▸ Assignment
Every line holding the string "terug" is to be copied from the entries below.

Records excerpted from a collection
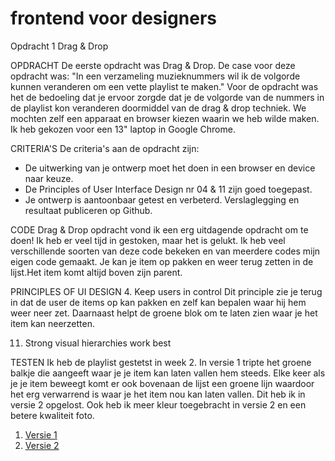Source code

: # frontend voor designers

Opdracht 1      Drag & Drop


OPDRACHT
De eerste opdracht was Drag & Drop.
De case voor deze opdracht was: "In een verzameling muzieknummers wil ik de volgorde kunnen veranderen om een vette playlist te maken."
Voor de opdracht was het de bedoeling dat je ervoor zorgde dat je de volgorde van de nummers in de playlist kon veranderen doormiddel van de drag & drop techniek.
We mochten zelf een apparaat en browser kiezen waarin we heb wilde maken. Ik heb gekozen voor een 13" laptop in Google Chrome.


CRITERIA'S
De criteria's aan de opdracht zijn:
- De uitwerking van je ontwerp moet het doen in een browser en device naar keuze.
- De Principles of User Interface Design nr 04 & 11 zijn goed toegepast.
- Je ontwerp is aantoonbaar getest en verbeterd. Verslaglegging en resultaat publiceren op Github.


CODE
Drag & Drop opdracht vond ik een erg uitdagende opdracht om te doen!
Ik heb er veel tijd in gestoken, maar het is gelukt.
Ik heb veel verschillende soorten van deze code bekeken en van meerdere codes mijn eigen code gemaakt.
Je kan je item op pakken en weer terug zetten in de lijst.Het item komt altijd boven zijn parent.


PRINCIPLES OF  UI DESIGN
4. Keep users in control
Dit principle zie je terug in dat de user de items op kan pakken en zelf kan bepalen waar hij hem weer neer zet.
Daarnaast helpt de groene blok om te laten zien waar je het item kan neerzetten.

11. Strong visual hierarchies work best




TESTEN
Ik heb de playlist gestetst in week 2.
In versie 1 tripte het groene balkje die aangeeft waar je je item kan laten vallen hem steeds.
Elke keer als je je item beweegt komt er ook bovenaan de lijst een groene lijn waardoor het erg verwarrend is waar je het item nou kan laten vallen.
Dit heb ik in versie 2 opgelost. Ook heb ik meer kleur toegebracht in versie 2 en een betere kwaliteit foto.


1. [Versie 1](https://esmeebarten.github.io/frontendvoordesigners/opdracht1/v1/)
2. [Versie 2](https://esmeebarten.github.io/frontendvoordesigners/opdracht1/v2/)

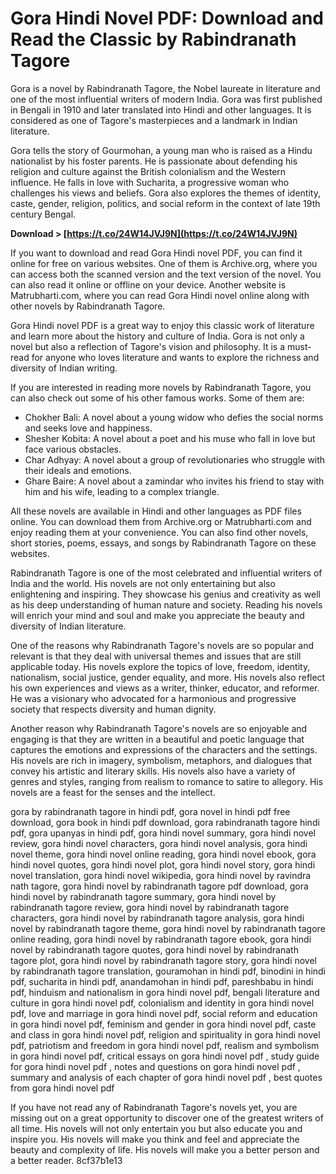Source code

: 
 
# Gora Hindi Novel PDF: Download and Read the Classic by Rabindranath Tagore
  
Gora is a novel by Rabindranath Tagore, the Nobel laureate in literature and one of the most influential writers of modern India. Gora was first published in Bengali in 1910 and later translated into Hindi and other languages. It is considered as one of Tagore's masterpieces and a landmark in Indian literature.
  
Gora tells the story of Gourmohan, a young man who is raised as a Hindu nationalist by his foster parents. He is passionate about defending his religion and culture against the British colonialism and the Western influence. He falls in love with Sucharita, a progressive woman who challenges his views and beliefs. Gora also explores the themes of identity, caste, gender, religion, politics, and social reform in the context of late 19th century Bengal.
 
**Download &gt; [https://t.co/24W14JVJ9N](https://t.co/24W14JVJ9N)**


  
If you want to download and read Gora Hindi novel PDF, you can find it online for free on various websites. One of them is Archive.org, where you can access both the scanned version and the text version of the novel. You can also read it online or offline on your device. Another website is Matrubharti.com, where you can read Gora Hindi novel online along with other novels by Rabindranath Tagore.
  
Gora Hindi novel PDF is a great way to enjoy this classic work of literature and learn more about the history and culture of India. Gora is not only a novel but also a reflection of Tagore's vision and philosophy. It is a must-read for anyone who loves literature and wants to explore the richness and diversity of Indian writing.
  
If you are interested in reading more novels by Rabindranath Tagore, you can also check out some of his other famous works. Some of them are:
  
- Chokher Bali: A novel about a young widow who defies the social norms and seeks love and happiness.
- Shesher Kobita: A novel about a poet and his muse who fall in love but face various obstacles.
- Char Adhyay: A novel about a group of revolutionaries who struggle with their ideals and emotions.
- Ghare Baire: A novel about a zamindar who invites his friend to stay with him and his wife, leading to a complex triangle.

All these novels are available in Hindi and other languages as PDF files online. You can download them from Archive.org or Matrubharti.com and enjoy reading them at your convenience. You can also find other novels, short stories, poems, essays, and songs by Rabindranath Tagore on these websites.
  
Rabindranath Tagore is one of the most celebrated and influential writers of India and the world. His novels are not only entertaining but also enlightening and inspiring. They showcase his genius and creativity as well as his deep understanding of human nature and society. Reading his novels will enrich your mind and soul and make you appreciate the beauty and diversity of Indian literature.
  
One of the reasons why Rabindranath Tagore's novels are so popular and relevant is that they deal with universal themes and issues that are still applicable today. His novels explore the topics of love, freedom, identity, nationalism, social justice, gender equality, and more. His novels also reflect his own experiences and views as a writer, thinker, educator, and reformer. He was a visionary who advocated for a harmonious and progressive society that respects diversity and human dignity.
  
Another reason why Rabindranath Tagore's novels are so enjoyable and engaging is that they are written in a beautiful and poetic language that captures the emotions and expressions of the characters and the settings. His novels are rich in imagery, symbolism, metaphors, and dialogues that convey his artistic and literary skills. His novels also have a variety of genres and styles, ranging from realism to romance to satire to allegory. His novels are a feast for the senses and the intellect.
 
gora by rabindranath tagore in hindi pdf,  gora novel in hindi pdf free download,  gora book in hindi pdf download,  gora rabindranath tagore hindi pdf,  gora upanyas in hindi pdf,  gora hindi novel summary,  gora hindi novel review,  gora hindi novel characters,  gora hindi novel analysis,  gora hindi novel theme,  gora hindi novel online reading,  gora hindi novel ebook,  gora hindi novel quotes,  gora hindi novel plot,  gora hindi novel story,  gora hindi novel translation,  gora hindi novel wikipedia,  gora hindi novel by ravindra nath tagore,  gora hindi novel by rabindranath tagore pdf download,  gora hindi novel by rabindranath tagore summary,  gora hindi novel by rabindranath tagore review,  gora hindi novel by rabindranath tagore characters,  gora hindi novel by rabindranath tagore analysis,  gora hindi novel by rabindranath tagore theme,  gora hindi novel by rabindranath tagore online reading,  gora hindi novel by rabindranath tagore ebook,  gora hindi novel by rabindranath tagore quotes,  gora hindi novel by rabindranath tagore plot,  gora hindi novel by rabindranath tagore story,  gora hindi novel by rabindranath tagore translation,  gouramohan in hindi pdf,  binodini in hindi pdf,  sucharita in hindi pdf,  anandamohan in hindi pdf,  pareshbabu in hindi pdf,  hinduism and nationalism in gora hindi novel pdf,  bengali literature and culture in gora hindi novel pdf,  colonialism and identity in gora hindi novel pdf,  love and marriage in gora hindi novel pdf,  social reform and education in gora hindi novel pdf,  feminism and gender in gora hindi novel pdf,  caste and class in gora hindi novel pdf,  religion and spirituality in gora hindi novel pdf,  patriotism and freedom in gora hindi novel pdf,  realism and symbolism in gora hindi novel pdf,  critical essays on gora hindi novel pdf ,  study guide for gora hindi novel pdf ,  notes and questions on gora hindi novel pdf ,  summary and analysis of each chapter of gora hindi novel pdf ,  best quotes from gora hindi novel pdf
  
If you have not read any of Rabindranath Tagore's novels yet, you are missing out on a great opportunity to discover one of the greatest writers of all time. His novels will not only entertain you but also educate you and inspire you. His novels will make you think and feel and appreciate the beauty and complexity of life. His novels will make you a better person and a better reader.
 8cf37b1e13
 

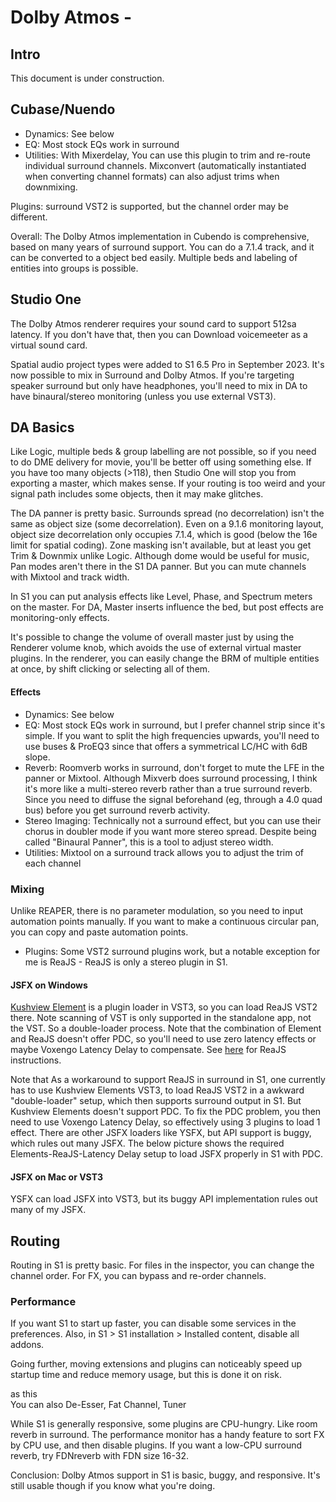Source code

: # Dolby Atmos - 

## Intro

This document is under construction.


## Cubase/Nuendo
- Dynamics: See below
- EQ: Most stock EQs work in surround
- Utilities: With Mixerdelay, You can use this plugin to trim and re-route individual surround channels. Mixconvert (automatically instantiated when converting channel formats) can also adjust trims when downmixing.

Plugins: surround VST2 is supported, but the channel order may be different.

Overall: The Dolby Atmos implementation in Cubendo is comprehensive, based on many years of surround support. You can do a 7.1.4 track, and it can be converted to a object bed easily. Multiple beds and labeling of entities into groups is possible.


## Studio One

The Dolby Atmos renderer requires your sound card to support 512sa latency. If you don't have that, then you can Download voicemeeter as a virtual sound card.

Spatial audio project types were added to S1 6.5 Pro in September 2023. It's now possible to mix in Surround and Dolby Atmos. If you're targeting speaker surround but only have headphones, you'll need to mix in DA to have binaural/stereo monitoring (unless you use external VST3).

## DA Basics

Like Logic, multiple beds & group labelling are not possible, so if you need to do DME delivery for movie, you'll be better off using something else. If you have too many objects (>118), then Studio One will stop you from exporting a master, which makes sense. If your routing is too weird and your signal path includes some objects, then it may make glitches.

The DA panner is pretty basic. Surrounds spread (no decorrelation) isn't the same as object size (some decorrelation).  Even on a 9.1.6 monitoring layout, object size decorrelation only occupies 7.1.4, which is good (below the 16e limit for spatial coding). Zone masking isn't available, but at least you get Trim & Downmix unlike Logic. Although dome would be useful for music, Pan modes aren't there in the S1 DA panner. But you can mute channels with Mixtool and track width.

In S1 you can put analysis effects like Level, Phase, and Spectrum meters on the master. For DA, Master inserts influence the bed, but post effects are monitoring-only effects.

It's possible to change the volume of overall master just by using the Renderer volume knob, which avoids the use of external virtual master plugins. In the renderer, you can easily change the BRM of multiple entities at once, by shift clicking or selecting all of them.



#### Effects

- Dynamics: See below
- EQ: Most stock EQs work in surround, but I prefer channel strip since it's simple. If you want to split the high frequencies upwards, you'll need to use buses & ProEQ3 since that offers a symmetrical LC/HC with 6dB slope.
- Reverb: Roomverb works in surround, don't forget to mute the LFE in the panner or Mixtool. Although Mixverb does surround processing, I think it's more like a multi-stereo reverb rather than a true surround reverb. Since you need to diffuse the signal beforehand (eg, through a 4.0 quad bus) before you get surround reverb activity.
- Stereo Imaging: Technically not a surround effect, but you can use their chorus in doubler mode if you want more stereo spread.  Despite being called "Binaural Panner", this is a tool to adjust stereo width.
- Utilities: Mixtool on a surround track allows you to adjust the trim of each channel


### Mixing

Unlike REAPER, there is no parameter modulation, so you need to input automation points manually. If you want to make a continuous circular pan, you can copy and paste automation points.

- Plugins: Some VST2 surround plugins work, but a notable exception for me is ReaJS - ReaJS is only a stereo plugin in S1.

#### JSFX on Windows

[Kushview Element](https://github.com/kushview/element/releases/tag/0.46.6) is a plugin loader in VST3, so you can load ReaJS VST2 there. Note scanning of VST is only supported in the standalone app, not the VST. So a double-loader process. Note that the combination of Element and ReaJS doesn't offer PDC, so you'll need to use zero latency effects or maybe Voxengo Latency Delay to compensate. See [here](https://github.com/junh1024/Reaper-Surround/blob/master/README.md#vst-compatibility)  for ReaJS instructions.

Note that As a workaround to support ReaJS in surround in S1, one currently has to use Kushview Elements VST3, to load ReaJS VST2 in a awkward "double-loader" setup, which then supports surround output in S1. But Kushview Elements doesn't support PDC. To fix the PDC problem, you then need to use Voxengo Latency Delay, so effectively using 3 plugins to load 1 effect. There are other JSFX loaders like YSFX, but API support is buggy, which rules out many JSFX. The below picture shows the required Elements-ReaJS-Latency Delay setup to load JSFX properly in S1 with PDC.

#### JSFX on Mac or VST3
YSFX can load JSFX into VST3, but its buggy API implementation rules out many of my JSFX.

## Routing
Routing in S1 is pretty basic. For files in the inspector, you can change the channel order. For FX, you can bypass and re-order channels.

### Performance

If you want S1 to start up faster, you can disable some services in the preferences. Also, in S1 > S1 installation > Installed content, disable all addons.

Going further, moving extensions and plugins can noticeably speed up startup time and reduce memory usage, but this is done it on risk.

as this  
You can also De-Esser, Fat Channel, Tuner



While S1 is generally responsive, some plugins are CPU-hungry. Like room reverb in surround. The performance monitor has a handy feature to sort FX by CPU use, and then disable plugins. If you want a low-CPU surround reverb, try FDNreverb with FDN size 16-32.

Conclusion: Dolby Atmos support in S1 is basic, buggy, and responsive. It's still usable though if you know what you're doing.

* * *

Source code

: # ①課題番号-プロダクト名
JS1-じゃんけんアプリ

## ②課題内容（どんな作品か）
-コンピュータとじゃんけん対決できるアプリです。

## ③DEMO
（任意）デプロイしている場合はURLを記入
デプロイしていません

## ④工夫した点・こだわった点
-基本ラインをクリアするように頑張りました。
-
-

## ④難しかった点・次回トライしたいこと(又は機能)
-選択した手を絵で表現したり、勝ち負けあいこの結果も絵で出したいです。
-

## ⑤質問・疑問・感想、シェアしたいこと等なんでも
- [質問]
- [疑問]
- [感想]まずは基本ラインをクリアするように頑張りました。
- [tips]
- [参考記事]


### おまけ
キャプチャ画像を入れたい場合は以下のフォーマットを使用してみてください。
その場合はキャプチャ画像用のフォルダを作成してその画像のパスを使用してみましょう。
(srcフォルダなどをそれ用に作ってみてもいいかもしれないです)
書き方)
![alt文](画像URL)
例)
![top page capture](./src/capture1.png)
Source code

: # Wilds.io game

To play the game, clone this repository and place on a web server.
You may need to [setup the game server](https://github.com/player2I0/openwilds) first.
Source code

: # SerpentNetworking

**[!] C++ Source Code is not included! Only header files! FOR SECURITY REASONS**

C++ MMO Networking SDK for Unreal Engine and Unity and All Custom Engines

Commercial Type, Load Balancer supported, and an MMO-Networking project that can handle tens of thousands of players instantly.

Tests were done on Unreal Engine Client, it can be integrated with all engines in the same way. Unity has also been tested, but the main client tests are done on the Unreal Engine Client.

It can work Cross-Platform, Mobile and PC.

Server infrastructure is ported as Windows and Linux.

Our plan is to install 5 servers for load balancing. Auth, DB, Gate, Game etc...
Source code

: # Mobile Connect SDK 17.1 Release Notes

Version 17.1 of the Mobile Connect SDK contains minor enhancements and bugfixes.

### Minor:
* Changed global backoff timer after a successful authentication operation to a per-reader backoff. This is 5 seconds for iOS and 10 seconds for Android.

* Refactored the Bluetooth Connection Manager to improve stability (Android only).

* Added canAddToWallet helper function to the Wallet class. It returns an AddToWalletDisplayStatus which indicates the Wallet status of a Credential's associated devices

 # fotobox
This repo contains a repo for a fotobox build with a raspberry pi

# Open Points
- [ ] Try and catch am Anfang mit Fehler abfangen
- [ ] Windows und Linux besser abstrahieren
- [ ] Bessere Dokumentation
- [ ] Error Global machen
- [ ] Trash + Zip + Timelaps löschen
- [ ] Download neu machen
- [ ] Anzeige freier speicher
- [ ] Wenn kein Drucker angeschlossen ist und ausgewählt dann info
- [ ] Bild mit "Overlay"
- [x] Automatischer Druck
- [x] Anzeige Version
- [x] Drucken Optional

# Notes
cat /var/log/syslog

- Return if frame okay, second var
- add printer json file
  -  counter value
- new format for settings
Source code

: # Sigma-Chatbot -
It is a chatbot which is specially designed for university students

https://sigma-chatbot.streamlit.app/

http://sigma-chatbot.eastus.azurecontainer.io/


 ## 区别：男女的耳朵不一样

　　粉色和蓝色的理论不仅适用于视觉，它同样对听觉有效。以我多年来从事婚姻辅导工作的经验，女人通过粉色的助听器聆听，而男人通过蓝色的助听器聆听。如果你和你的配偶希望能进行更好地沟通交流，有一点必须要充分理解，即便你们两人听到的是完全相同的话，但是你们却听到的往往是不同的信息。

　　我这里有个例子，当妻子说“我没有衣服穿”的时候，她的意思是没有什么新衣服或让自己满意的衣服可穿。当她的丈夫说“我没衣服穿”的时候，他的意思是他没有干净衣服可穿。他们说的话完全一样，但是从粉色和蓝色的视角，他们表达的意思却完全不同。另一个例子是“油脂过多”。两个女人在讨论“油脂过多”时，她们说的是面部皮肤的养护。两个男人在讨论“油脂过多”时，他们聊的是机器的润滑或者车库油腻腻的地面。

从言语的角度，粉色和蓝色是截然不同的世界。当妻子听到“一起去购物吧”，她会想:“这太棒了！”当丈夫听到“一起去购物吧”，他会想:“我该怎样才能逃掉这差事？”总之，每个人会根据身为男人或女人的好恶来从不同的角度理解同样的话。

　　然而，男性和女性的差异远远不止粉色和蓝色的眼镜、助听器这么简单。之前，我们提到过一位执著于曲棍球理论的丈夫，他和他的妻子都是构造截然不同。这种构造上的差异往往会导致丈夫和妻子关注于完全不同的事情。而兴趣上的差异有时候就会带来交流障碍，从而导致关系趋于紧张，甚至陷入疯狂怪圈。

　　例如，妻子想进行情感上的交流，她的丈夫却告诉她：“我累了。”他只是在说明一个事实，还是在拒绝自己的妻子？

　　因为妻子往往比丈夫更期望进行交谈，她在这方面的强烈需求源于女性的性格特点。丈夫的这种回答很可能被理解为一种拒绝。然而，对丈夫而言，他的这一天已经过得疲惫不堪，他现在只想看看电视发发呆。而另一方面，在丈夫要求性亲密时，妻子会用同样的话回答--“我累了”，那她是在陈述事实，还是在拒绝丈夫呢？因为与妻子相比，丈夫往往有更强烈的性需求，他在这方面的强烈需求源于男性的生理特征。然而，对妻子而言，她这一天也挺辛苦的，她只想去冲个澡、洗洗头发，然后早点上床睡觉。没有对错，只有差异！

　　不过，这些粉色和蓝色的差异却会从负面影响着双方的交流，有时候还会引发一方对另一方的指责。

* * *

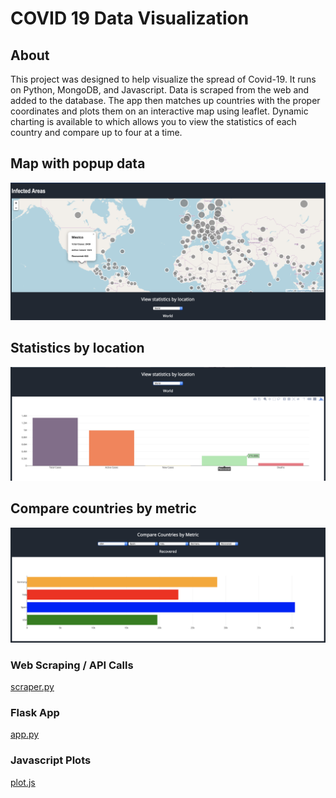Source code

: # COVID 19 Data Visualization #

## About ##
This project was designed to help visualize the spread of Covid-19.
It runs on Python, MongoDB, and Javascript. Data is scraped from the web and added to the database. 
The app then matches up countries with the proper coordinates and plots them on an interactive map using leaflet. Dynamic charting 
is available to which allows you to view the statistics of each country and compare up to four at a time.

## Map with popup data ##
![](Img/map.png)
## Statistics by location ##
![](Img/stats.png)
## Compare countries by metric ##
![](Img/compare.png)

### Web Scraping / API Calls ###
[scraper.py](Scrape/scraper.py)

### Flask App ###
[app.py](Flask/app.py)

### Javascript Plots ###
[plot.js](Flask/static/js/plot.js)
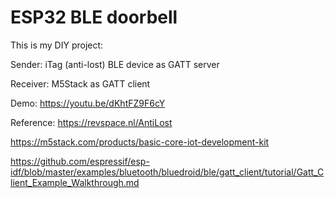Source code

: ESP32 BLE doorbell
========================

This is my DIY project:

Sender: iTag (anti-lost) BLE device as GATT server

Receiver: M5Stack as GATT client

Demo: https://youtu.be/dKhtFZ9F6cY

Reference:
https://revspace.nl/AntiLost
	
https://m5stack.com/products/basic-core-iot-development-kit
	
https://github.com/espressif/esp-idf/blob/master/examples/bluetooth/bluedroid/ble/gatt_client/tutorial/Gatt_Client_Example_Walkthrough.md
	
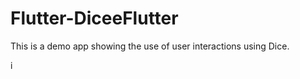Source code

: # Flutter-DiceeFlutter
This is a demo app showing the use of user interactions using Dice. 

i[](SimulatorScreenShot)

▸ Response to the task
Je kan je item op pakken en weer terug zetten in de lijst.Het item komt altijd boven zijn parent.
Dit principle zie je terug in dat de user de items op kan pakken en zelf kan bepalen waar hij hem weer neer zet.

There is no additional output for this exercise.